## Provided material
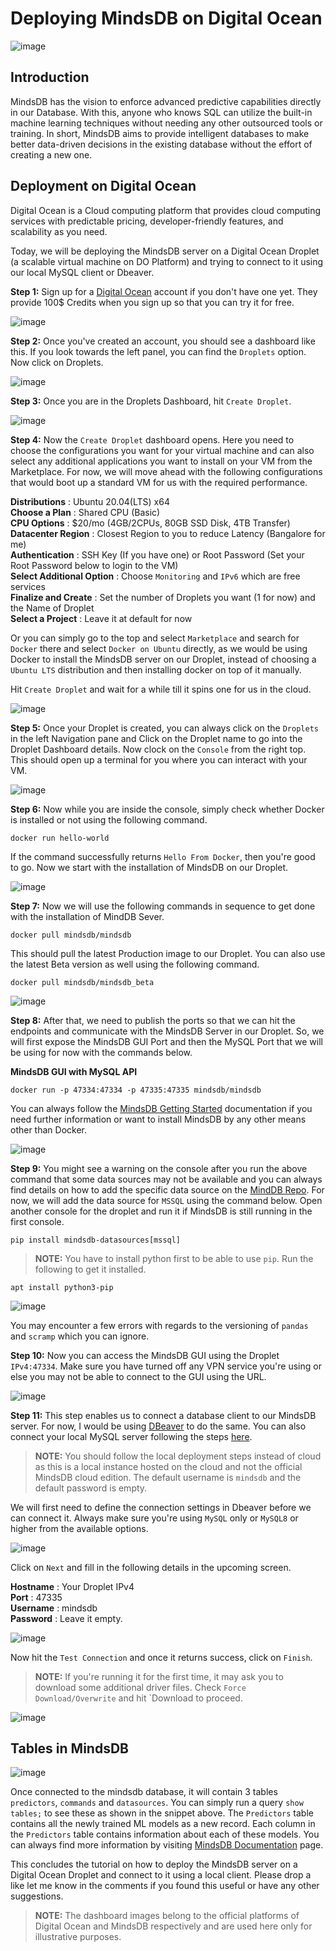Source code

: # Deploying MindsDB on Digital Ocean

![image](mindsdb.gif)

## Introduction
MindsDB has the vision to enforce advanced predictive capabilities directly in our Database. With this, anyone who knows SQL can utilize the built-in machine learning techniques without needing any other outsourced tools or training. In short, MindsDB aims to provide intelligent databases to make better data-driven decisions in the existing database without the effort of creating a new one. 


## Deployment on Digital Ocean
Digital Ocean is a Cloud computing platform that provides cloud computing services with predictable pricing, developer-friendly features, and scalability as you need.

Today, we will be deploying the MindsDB server on a Digital Ocean Droplet (a scalable virtual machine on DO Platform) and trying to connect to it using our local MySQL client or Dbeaver.

**Step 1:** Sign up for a [Digital Ocean](https://try.digitalocean.com/freetrialoffer/) account if you don't have one yet. They provide 100$ Credits when you sign up so that you can try it for free.

![image](DOSignup.PNG)

**Step 2:** Once you've created an account, you should see a dashboard like this. If you look towards the left panel, you can find the `Droplets` option. Now click on Droplets.

![image](DoDashboard.PNG)

**Step 3:** Once you are in the Droplets Dashboard, hit `Create Droplet`.

![image](DropletDash.PNG)

**Step 4:** Now the `Create Droplet` dashboard opens. Here you need to choose the configurations you want for your virtual machine and can also select any additional applications you want to install on your VM from the Marketplace. For now, we will move ahead with the following configurations that would boot up a standard VM for us with the required performance.

**Distributions** : Ubuntu 20.04(LTS) x64 <br/>
**Choose a Plan** : Shared CPU (Basic) <br/>
**CPU Options** : $20/mo (4GB/2CPUs, 80GB SSD Disk, 4TB Transfer) <br/>
**Datacenter Region** : Closest Region to you to reduce Latency (Bangalore for me) <br/>
**Authentication** : SSH Key (If you have one) or Root Password (Set your Root Password below to login to the VM) <br/>
**Select Additional Option** : Choose `Monitoring` and `IPv6` which are free services <br/>
**Finalize and Create** : Set the number of Droplets you want (1 for now) and the Name of Droplet <br/>
**Select a Project** : Leave it at default for now

Or you can simply go to the top and select `Marketplace` and search for `Docker` there and select `Docker on Ubuntu` directly, as we would be using Docker to install the MindsDB server on our Droplet, instead of choosing a `Ubuntu LTS` distribution and then installing docker on top of it manually.

Hit `Create Droplet` and wait for a while till it spins one for us in the cloud.

![image](CreateDropletDash.PNG)

**Step 5:** Once your Droplet is created, you can always click on the `Droplets` in the left Navigation pane and Click on the Droplet name to go into the Droplet Dashboard details. Now clock on the `Console` from the right top. This should open up a terminal for you where you can interact with your VM.

![image](CreatedDroplet.PNG)

**Step 6:** Now while you are inside the console, simply check whether Docker is installed or not using the following command.

```
docker run hello-world
```
If the command successfully returns `Hello From Docker`, then you're good to go. Now we start with the installation of MindsDB on our Droplet.

![image](DockerHello.PNG)

**Step 7:** Now we will use the following commands in sequence to get done with the installation of MindDB Sever.

```
docker pull mindsdb/mindsdb
```

This should pull the latest Production image to our Droplet. You can also use the latest Beta version as well using the following command.

```
docker pull mindsdb/mindsdb_beta
```

![image](DockerMindsDB.PNG)

**Step 8:** After that, we need to publish the ports so that we can hit the endpoints and communicate with the MindsDB Server in our Droplet. So, we will first expose the MindsDB GUI Port and then the MySQL Port that we will be using for now with the commands below.

**MindsDB GUI with MySQL API**
```
docker run -p 47334:47334 -p 47335:47335 mindsdb/mindsdb
```

You can always follow the [MindsDB Getting Started](https://docs.mindsdb.com/info/) documentation if you need further information or want to install MindsDB by any other means other than Docker.

![image](DockerRunMindsDB.PNG)

**Step 9:** You might see a warning on the console after you run the above command that some data sources may not be available and you can always find details on how to add the specific data source on the [MindDB Repo](https://github.com/mindsdb/datasources#installing-additional-dependencies). For now, we will add the data source for `MSSQL` using the command below. Open another console for the droplet and run it if MindsDB is still running in the first console.

```
pip install mindsdb-datasources[mssql]
```

> **NOTE:** You have to install python first to be able to use `pip`. Run the following to get it installed.

```
apt install python3-pip
```

![image](Datasources.PNG)

You may encounter a few errors with regards to the versioning of `pandas` and `scramp` which you can ignore.

**Step 10:** Now you can access the MindsDB GUI using the Droplet `IPv4:47334`. Make sure you have turned off any VPN service you're using or else you may not be able to connect to the GUI using the URL.

![image](MindsDbGUI.PNG)

**Step 11:** This step enables us to connect a database client to our MindsDB server. For now, I would be using [DBeaver](https://dbeaver.io/) to do the same. You can also connect your local MySQL server following the steps [here](https://docs.mindsdb.com/sql/connect/cloud/).

> **NOTE:** You should follow the local deployment steps instead of cloud as this is a local instance hosted on the cloud and not the official MindsDB cloud edition. The default username is `mindsdb` and the default password is empty.

We will first need to define the connection settings in Dbeaver before we can connect it. Always make sure you're using `MySQL` only or `MySQL8` or higher from the available options.

![image](DBeaverConnect.PNG)

Click on `Next` and fill in the following details in the upcoming screen.

**Hostname** : Your Droplet IPv4 <br/>
**Port** : 47335 <br/>
**Username** : mindsdb <br/>
**Password** : Leave it empty. <br/>

![image](DBeaverConnect2.PNG)

Now hit the `Test Connection` and once it returns success, click on `Finish`.

> **NOTE:** If you're running it for the first time, it may ask you to download some additional driver files. Check `Force Download/Overwrite` and hit `Download to proceed.

![image](Driver.PNG)

## Tables in MindsDB

![image](Tables.PNG)

Once connected to the mindsdb database, it will contain 3 tables `predictors`, `commands` and `datasources`. You can simply run a query `show tables;` to see these as shown in the snippet above.
The `Predictors` table contains all the newly trained ML models as a new record. Each column in the `Predictors` table contains information about each of these models. You can always find more information by visiting [MindsDB Documentation](https://docs.mindsdb.com/sql/connect/dbeaver/) page.

This concludes the tutorial on how to deploy the MindsDB server on a Digital Ocean Droplet and connect to it using a local client. Please drop a like let me know in the comments if you found this useful or have any other suggestions.

> **NOTE:** The dashboard images belong to the official platforms of Digital Ocean and MindsDB respectively and are used here only for illustrative purposes.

## Aim of the task
Make an exact copy of every entry above, but keep the pictures out of it.

## Reply
Source code

: # Deploying MindsDB on Digital Ocean

![image](mindsdb.gif)

## Introduction
MindsDB has the vision to enforce advanced predictive capabilities directly in our Database. With this, anyone who knows SQL can utilize the built-in machine learning techniques without needing any other outsourced tools or training. In short, MindsDB aims to provide intelligent databases to make better data-driven decisions in the existing database without the effort of creating a new one. 


## Deployment on Digital Ocean
Digital Ocean is a Cloud computing platform that provides cloud computing services with predictable pricing, developer-friendly features, and scalability as you need.

Today, we will be deploying the MindsDB server on a Digital Ocean Droplet (a scalable virtual machine on DO Platform) and trying to connect to it using our local MySQL client or Dbeaver.

**Step 1:** Sign up for a [Digital Ocean](https://try.digitalocean.com/freetrialoffer/) account if you don't have one yet. They provide 100$ Credits when you sign up so that you can try it for free.

![image](DOSignup.PNG)

**Step 2:** Once you've created an account, you should see a dashboard like this. If you look towards the left panel, you can find the `Droplets` option. Now click on Droplets.

![image](DoDashboard.PNG)

**Step 3:** Once you are in the Droplets Dashboard, hit `Create Droplet`.

![image](DropletDash.PNG)

**Step 4:** Now the `Create Droplet` dashboard opens. Here you need to choose the configurations you want for your virtual machine and can also select any additional applications you want to install on your VM from the Marketplace. For now, we will move ahead with the following configurations that would boot up a standard VM for us with the required performance.

**Distributions** : Ubuntu 20.04(LTS) x64 <br/>
**Choose a Plan** : Shared CPU (Basic) <br/>
**CPU Options** : $20/mo (4GB/2CPUs, 80GB SSD Disk, 4TB Transfer) <br/>
**Datacenter Region** : Closest Region to you to reduce Latency (Bangalore for me) <br/>
**Authentication** : SSH Key (If you have one) or Root Password (Set your Root Password below to login to the VM) <br/>
**Select Additional Option** : Choose `Monitoring` and `IPv6` which are free services <br/>
**Finalize and Create** : Set the number of Droplets you want (1 for now) and the Name of Droplet <br/>
**Select a Project** : Leave it at default for now

Or you can simply go to the top and select `Marketplace` and search for `Docker` there and select `Docker on Ubuntu` directly, as we would be using Docker to install the MindsDB server on our Droplet, instead of choosing a `Ubuntu LTS` distribution and then installing docker on top of it manually.

Hit `Create Droplet` and wait for a while till it spins one for us in the cloud.

![image](CreateDropletDash.PNG)

**Step 5:** Once your Droplet is created, you can always click on the `Droplets` in the left Navigation pane and Click on the Droplet name to go into the Droplet Dashboard details. Now clock on the `Console` from the right top. This should open up a terminal for you where you can interact with your VM.

![image](CreatedDroplet.PNG)

**Step 6:** Now while you are inside the console, simply check whether Docker is installed or not using the following command.

```
docker run hello-world
```
If the command successfully returns `Hello From Docker`, then you're good to go. Now we start with the installation of MindsDB on our Droplet.

![image](DockerHello.PNG)

**Step 7:** Now we will use the following commands in sequence to get done with the installation of MindDB Sever.

```
docker pull mindsdb/mindsdb
```

This should pull the latest Production image to our Droplet. You can also use the latest Beta version as well using the following command.

```
docker pull mindsdb/mindsdb_beta
```

![image](DockerMindsDB.PNG)

**Step 8:** After that, we need to publish the ports so that we can hit the endpoints and communicate with the MindsDB Server in our Droplet. So, we will first expose the MindsDB GUI Port and then the MySQL Port that we will be using for now with the commands below.

**MindsDB GUI with MySQL API**
```
docker run -p 47334:47334 -p 47335:47335 mindsdb/mindsdb
```

You can always follow the [MindsDB Getting Started](https://docs.mindsdb.com/info/) documentation if you need further information or want to install MindsDB by any other means other than Docker.

![image](DockerRunMindsDB.PNG)

**Step 9:** You might see a warning on the console after you run the above command that some data sources may not be available and you can always find details on how to add the specific data source on the [MindDB Repo](https://github.com/mindsdb/datasources#installing-additional-dependencies). For now, we will add the data source for `MSSQL` using the command below. Open another console for the droplet and run it if MindsDB is still running in the first console.

```
pip install mindsdb-datasources[mssql]
```

> **NOTE:** You have to install python first to be able to use `pip`. Run the following to get it installed.

```
apt install python3-pip
```

![image](Datasources.PNG)

You may encounter a few errors with regards to the versioning of `pandas` and `scramp` which you can ignore.

**Step 10:** Now you can access the MindsDB GUI using the Droplet `IPv4:47334`. Make sure you have turned off any VPN service you're using or else you may not be able to connect to the GUI using the URL.

![image](MindsDbGUI.PNG)

**Step 11:** This step enables us to connect a database client to our MindsDB server. For now, I would be using [DBeaver](https://dbeaver.io/) to do the same. You can also connect your local MySQL server following the steps [here](https://docs.mindsdb.com/sql/connect/cloud/).

> **NOTE:** You should follow the local deployment steps instead of cloud as this is a local instance hosted on the cloud and not the official MindsDB cloud edition. The default username is `mindsdb` and the default password is empty.

We will first need to define the connection settings in Dbeaver before we can connect it. Always make sure you're using `MySQL` only or `MySQL8` or higher from the available options.

![image](DBeaverConnect.PNG)

Click on `Next` and fill in the following details in the upcoming screen.

**Hostname** : Your Droplet IPv4 <br/>
**Port** : 47335 <br/>
**Username** : mindsdb <br/>
**Password** : Leave it empty. <br/>

![image](DBeaverConnect2.PNG)

Now hit the `Test Connection` and once it returns success, click on `Finish`.

> **NOTE:** If you're running it for the first time, it may ask you to download some additional driver files. Check `Force Download/Overwrite` and hit `Download to proceed.

![image](Driver.PNG)

## Tables in MindsDB

![image](Tables.PNG)

Once connected to the mindsdb database, it will contain 3 tables `predictors`, `commands` and `datasources`. You can simply run a query `show tables;` to see these as shown in the snippet above.
The `Predictors` table contains all the newly trained ML models as a new record. Each column in the `Predictors` table contains information about each of these models. You can always find more information by visiting [MindsDB Documentation](https://docs.mindsdb.com/sql/connect/dbeaver/) page.

This concludes the tutorial on how to deploy the MindsDB server on a Digital Ocean Droplet and connect to it using a local client. Please drop a like let me know in the comments if you found this useful or have any other suggestions.

> **NOTE:** The dashboard images belong to the official platforms of Digital Ocean and MindsDB respectively and are used here only for illustrative purposes.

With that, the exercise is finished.